Williams v. State , 800 P.2d 955 ( 1990 )

  • 800 P.2d 955 (1990)

    John Lee WILLIAMS, Appellant,
    STATE of Alaska, Appellee.

    No. A-3434.

    Court of Appeals of Alaska.

    November 16, 1990.

    *956 Thomas A. Ballantine, III, Asst. Public Defender, John B. Salemi, Public Defender, Anchorage, for appellant.

    Mary Anne Henry, Acting Dist. Atty., Anchorage, and Douglas B. Baily, Atty. Gen., Juneau, for appellee.

    Before BRYNER, C.J., and COATS, J., and ANDREWS[*], District Court Judge.


    BRYNER, Chief Judge.

    John Lee Williams was convicted after pleading no contest to one count of kidnapping and three counts of sexual abuse of a minor in the first degree. Kidnapping is an unclassified felony punishable by a maximum of ninety-nine and a minimum of five years in prison. Sexual abuse of a minor in the first degree is an unclassified felony punishable by a maximum of thirty years. As a second felony offender, Williams was subject to presumptive sentences of fifteen years for his first-degree sexual abuse convictions. No presumptive term is specified for kidnapping. Superior Court Judge Peter A. Michalski sentenced Williams to a total term of fifty-three years with twelve years suspended.[1] Williams appeals, contending that his sentence is excessive. We reverse.


    As Williams drove through an Anchorage neighborhood early in the morning on *957 December 28, 1988, he encountered B.P., an eleven-year-old paperboy who was making his rounds. Williams had spent the night celebrating his birthday with friends, drinking and smoking T.H.C. Williams drove up to B.P. and asked for directions. He then forced B.P. into his car and demanded money. When B.P. answered that he had no money, Williams forced B.P.'s head down to prevent him from seeing and drove several blocks away. After stopping his car, Williams sexually assaulted B.P., anally raping him, forcing him to commit fellatio, and then anally raping him again.

    Following the assault, Williams released B.P., threatening to kill him if he reported the offense. Though somewhat disoriented at first, B.P. managed to find his way home and immediately told his parents that he had been assaulted. Williams was arrested two days later.


    At the time of the offense, Williams was twenty-five years old. He had two prior misdemeanor convictions — one for shoplifting, and one for fourth-degree assault — and one felony conviction — for selling a half-ounce of cocaine to an undercover agent.

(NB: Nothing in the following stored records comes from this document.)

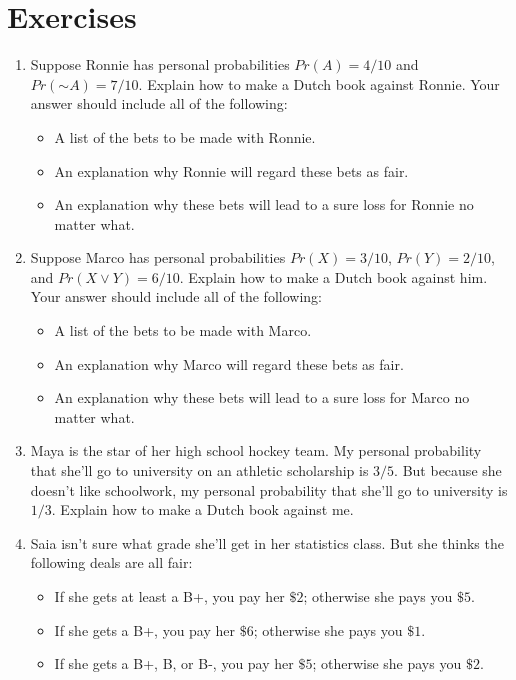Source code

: \documentclass[justified]{tufte-book}
\providecommand{\tightlist}{%
  \setlength{\itemsep}{0pt}\setlength{\parskip}{0pt}}
\renewcommand{\neg}{\mathbin{\sim}}
\newcommand{\p}{Pr}
\theoremstyle{definition}
\theoremstyle{definition}
\theoremstyle{definition}
\theoremstyle{definition}
\theoremstyle{remark}
\begin{document}
\hypertarget{exercises-15}{%
\section*{Exercises}\label{exercises-15}}

\begin{enumerate}
\item
  Suppose Ronnie has personal probabilities \(\p(A) = 4/10\) and \(\p(\neg A) = 7/10\). Explain how to make a Dutch book against Ronnie. Your answer should include all of the following:

  \begin{itemize}
  \tightlist
  \item
    A list of the bets to be made with Ronnie.
  \item
    An explanation why Ronnie will regard these bets as fair.
  \item
    An explanation why these bets will lead to a sure loss for Ronnie no matter what.
  \end{itemize}
\item
  Suppose Marco has personal probabilities \(\p(X) = 3/10\), \(\p(Y) = 2/10\), and \(\p(X \vee Y) = 6/10\). Explain how to make a Dutch book against him. Your answer should include all of the following:

  \begin{itemize}
  \tightlist
  \item
    A list of the bets to be made with Marco.
  \item
    An explanation why Marco will regard these bets as fair.
  \item
    An explanation why these bets will lead to a sure loss for Marco no matter what.
  \end{itemize}
\item
  Maya is the star of her high school hockey team. My personal probability that she'll go to university on an athletic scholarship is \(3/5\). But because she doesn't like schoolwork, my personal probability that she'll go to university is \(1/3\). Explain how to make a Dutch book against me.
\item
  Saia isn't sure what grade she'll get in her statistics class. But she thinks the following deals are all fair:

  \begin{itemize}
  \tightlist
  \item
    If she gets at least a B+, you pay her \(\$2\); otherwise she pays you \(\$5\).
  \item
    If she gets a B+, you pay her \(\$6\); otherwise she pays you \(\$1\).
  \item
    If she gets a B+, B, or B-, you pay her \(\$5\); otherwise she pays you \(\$2\).
  \end{itemize}


\end{enumerate}
\end{document}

Williams received a suspended imposition of sentence for the felony and was still on probation when he assaulted B.P.


    In sentencing Williams, Judge Michalski concluded that consecutive sentences were appropriate in light of the separate nature of the conduct involved in the kidnapping and sexual abuse charges. Relying on B.P.'s age and his vulnerability, the serious nature of Williams' assault, and the devastating impact that the assault had on B.P. and his family, Judge Michalski expressed the view that Williams had shown himself to be a danger to the community. The judge concluded that a lengthy period of confinement, coupled with a substantial suspended term followed by a period of probationary supervision, was necessary to express community condemnation, to deter Williams and other potential offenders, and to isolate Williams for the protection of the community. Accordingly, Judge Michalski sentenced Williams to partially consecutive terms totaling fifty-three years with twelve years suspended.


    On appeal, Williams challenges this sentence. He does not contest the individual sentences imposed for his offenses, but argues only that the aggregate term of fifty-three years with twelve years suspended is excessive.

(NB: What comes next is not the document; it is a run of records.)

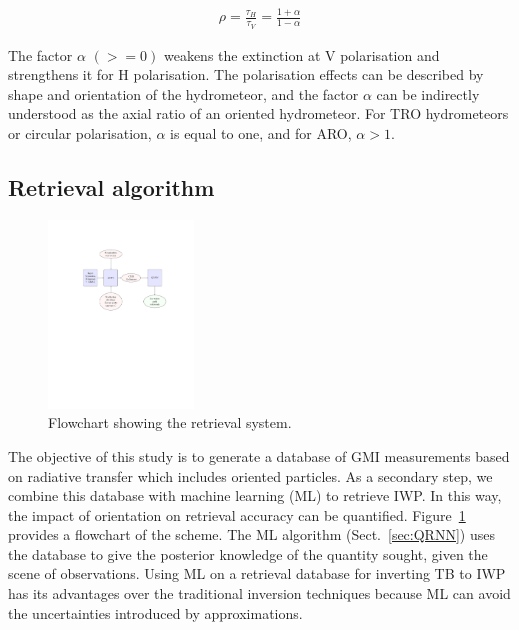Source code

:\documentclass[amt, manuscript]{copernicus}
\begin{document}
\begin{eqnarray}
\rho = \frac{\tau_H}{\tau_V} = \frac{1+\alpha}{1-\alpha}
\end{eqnarray}

The factor $\alpha$ $(>= 0)$  weakens the extinction at V polarisation and strengthens it for H polarisation. The polarisation effects can be described by shape and orientation of the hydrometeor, and the factor $\alpha$ can be indirectly understood as the axial ratio of an oriented hydrometeor. For TRO hydrometeors or circular polarisation, $\alpha$ is equal to one, and for ARO, $\alpha > 1$. 


\subsection{Retrieval algorithm}
\label{sec:retrieval_algo}

\begin{figure}[t]
	\includegraphics[trim=100 410 100 125,clip,height = 50mm, ]{Figures/flowchart.pdf}
	\caption{Flowchart showing the retrieval system.}
	\label{fig:flowchart}
\end{figure}

The objective of this study is to generate a database of GMI measurements based on radiative transfer which includes oriented particles. As a secondary step, we combine this database with machine learning (ML) to retrieve IWP. In this way, the impact of orientation on retrieval accuracy can be quantified. Figure~\ref{fig:flowchart} provides a flowchart of the scheme. The ML algorithm (Sect.~\ref{sec:QRNN}) uses the database to give the posterior knowledge of the quantity sought, given the scene of observations. Using ML on a retrieval database for inverting TB to IWP has its  advantages over the traditional inversion techniques because ML can avoid the uncertainties introduced by approximations. 
\end{document}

    In evaluating the propriety of the sentence, we acknowledge that Judge Michalski was correct in his conclusion that Williams' offenses were particularly serious and called for a lengthy period of confinement. Nevertheless, this conclusion does not automatically justify the sentence imposed.

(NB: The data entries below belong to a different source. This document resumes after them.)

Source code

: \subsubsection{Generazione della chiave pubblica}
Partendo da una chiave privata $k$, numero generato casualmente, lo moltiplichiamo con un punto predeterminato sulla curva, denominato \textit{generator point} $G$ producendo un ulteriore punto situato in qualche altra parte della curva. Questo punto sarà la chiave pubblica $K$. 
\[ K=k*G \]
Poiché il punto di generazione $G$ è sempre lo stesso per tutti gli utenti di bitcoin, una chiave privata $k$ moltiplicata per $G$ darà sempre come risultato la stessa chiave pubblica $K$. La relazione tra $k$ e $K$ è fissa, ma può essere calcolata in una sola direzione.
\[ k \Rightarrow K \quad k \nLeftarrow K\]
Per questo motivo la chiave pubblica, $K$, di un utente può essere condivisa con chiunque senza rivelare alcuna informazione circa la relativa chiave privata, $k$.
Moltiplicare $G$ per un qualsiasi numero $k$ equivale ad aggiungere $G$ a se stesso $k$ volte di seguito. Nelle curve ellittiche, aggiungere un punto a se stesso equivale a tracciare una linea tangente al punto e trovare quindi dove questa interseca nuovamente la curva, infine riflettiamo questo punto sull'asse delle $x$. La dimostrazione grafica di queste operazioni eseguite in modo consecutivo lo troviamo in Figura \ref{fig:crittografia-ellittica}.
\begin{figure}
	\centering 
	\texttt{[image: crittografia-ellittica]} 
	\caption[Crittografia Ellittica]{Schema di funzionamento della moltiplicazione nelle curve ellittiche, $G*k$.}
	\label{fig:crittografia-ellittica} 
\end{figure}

    Virtually any sentence of more than ten years may be deemed lengthy. See, e.g., Pruett v. State, 742 P.2d 257, 264 (Alaska App. 1987). While the sentencing court has broad discretion to determine the length of the sentence to be imposed in each case, its discretion is not unbounded; a sentence is subject to reversal when clearly mistaken. McClain v. State, 519 P.2d 811, 813-14 (Alaska 1974).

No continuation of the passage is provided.